Why was the American Spy such a Dunce?
In Soviet times, there was the following anecdote:
An American spends 15 years at spying school getting ready to infiltrate the deep Soviet rear. He studies the Black Earth dialects, memorizes local maps, the manner of dress and local folklore…
Finally, he is dropped off at Kostroma oblast. Burying his parachute in the woods, he walks out onto the country road and meets an elderly village woman.
“Mother, please tell me, how far is it to the village council?” the CIA agent earnestly asks her.
“But you, my dear, are an American spy,” she replies.
“We don’t have any Negroes in Kostroma oblast.”
The explanation of this latest spy story given by former GRU operative Viktor Suvorov on TV channel “Dozhd”repeats this anecdote almost word for word.
In Suvorov’s opinion, the CIA had its work cut out of them as far as human intelligence was concerned.
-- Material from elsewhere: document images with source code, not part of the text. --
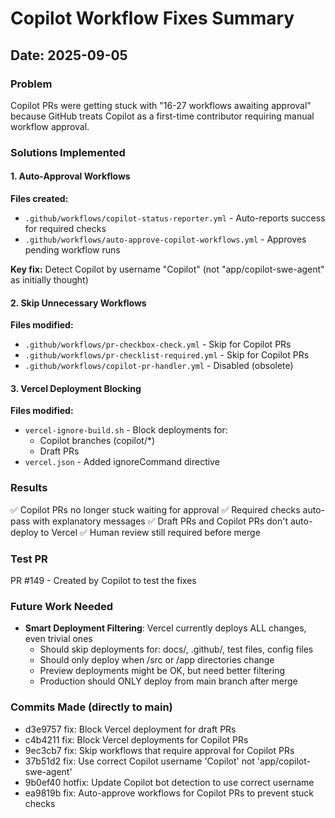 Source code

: # Copilot Workflow Fixes Summary

## Date: 2025-09-05

### Problem
Copilot PRs were getting stuck with "16-27 workflows awaiting approval" because GitHub treats Copilot as a first-time contributor requiring manual workflow approval.

### Solutions Implemented

#### 1. Auto-Approval Workflows
**Files created:**
- `.github/workflows/copilot-status-reporter.yml` - Auto-reports success for required checks
- `.github/workflows/auto-approve-copilot-workflows.yml` - Approves pending workflow runs

**Key fix:** Detect Copilot by username "Copilot" (not "app/copilot-swe-agent" as initially thought)

#### 2. Skip Unnecessary Workflows
**Files modified:**
- `.github/workflows/pr-checkbox-check.yml` - Skip for Copilot PRs
- `.github/workflows/pr-checklist-required.yml` - Skip for Copilot PRs  
- `.github/workflows/copilot-pr-handler.yml` - Disabled (obsolete)

#### 3. Vercel Deployment Blocking
**Files modified:**
- `vercel-ignore-build.sh` - Block deployments for:
  - Copilot branches (copilot/*)
  - Draft PRs
- `vercel.json` - Added ignoreCommand directive

### Results
✅ Copilot PRs no longer stuck waiting for approval
✅ Required checks auto-pass with explanatory messages
✅ Draft PRs and Copilot PRs don't auto-deploy to Vercel
✅ Human review still required before merge

### Test PR
PR #149 - Created by Copilot to test the fixes

### Future Work Needed
- **Smart Deployment Filtering**: Vercel currently deploys ALL changes, even trivial ones
  - Should skip deployments for: docs/, .github/, test files, config files
  - Should only deploy when /src or /app directories change
  - Preview deployments might be OK, but need better filtering
  - Production should ONLY deploy from main branch after merge

### Commits Made (directly to main)
- d3e9757 fix: Block Vercel deployment for draft PRs
- c4b4211 fix: Block Vercel deployments for Copilot PRs
- 9ec3cb7 fix: Skip workflows that require approval for Copilot PRs
- 37b51d2 fix: Use correct Copilot username 'Copilot' not 'app/copilot-swe-agent'
- 9b0ef40 hotfix: Update Copilot bot detection to use correct username
- ea9819b fix: Auto-approve workflows for Copilot PRs to prevent stuck checks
That was because first, the lion’s share of intelligence was collected through electronic means – satellite photograph, communications interception, etc. – as opposed to from real people. Second, the most effective American agents were foreigners, spying on their own countries, who don’t need to be taught disguises or wear makeup and wigs, as their biggest disguise was a real biography and official position. As regards this, Suvorov mentioned Colonel Oleg Penkovsky, about whom he had recently written a thriller, but we can also name the fugitive Poteyev (who had uncovered an entire rezident network for the Americans) and Alexander Litvinenko, and also a great many examples from the Soviet past, including – for that matter – Suvorov himself (who says that did not cooperate with foreign intelligence services until he fled to the West, but who knows…)
I don’t know if Suvorov’s explanation is correct, but it is at least consistent with the known facts about the man with the compass and the two wigs who was caught on the outskirts of Vorontsov Park giving a reprint of a Google Translated Nigerian spam letter to a Chekist.
The only alternative suggestion that comes to my mind is that the guy was just feeling fucked over by the Moscow winter, and he found a 100% reliable means of securing himself repatriation at the government’s expense. Maybe had he left the diplomatic service on his own accord he’d have lost any compensations and insurance, whereas the State Department could not fine him for failing the mission.
julie0109: Maybe the guy wasn’t fucked over by Moscow’s winter, but by life in Moscow in general.
johnbmw [replying to above]: The true dunces are the FSB who thought up this clown show.
mezanmam [replying to julie0109]: Or maybe it was you Julie who fucked him? Go on, admit it, where was your room, what did he tell you about the Agency?
izvpadini61 [replying to julie0109]: The guy isn’t a spy, he’s a Kremlin project!